───── AVAILABLE DATA

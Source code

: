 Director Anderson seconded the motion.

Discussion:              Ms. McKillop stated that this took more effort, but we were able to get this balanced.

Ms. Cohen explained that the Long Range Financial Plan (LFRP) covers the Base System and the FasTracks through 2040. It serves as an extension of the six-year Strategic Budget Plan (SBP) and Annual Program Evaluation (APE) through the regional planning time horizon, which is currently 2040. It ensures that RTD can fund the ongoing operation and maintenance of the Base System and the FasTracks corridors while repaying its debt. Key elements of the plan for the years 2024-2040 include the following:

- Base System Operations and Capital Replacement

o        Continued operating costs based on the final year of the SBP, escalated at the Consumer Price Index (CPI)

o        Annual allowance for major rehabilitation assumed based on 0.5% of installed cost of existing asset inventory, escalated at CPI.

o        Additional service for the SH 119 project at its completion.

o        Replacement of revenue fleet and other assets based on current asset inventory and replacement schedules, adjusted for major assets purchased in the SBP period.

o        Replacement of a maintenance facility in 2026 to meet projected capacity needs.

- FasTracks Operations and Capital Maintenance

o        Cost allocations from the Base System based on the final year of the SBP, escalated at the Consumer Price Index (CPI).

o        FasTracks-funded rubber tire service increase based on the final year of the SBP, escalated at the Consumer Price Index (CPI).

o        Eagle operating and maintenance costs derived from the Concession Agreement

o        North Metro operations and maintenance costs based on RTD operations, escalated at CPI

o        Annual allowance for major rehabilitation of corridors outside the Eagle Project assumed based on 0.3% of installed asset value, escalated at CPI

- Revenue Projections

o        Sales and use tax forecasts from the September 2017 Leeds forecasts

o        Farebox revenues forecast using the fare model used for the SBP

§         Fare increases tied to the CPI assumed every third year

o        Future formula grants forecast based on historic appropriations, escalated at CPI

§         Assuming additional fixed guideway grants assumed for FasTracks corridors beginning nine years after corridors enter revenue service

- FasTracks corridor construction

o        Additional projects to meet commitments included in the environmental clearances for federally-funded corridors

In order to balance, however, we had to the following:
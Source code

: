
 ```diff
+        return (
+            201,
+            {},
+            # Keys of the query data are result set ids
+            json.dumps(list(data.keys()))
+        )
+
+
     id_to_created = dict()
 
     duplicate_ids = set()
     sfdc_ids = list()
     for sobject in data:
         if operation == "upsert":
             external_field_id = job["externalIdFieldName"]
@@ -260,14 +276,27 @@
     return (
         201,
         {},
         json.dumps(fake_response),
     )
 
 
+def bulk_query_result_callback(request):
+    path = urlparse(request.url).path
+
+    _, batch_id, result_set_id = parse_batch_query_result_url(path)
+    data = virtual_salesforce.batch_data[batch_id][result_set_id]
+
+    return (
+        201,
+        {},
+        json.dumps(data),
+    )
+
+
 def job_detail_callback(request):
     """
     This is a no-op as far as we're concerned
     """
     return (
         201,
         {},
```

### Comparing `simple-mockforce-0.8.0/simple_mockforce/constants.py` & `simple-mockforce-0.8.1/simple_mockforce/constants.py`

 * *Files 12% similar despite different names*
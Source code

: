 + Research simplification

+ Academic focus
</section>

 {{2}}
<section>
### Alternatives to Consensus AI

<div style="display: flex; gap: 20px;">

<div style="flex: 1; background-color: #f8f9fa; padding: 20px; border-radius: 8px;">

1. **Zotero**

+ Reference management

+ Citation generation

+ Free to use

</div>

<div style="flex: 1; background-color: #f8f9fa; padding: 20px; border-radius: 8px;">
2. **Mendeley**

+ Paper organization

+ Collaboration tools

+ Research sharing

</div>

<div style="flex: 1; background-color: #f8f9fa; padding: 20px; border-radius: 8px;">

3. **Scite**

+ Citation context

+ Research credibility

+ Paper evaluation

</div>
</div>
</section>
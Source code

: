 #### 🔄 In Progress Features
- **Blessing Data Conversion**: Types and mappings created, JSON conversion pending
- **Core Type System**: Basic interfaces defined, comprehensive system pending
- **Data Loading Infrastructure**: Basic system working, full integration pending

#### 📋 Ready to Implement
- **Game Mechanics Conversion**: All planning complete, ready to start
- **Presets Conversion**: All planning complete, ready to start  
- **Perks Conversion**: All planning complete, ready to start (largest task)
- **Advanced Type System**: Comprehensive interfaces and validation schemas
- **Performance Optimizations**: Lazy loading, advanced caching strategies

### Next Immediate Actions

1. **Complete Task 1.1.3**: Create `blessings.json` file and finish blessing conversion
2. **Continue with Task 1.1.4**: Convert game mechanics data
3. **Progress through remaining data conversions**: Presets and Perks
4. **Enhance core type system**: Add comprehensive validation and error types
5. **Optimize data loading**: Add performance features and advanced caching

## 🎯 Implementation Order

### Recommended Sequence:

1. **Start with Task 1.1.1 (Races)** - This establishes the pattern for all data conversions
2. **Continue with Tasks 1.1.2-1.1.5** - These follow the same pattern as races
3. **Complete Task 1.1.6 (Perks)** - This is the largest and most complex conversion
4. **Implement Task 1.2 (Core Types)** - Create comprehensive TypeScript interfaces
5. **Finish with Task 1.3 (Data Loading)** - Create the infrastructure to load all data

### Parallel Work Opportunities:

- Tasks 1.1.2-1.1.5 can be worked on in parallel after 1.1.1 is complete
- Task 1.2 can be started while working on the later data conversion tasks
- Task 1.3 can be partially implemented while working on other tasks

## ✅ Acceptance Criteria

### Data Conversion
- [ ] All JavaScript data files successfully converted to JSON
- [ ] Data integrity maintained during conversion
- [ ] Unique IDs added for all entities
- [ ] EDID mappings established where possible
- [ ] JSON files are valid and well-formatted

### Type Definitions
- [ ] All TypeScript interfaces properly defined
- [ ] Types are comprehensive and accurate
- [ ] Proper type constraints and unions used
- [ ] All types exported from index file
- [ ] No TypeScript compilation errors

──────────

*ASSIGNED TASK*
Each line above that carries the string "after" has to be returned.

*SOLUTION FOR THIS EXERCISE*
§         Assuming additional fixed guideway grants assumed for FasTracks corridors beginning nine years after corridors enter revenue service
- Tasks 1.1.2-1.1.5 can be worked on in parallel after 1.1.1 is complete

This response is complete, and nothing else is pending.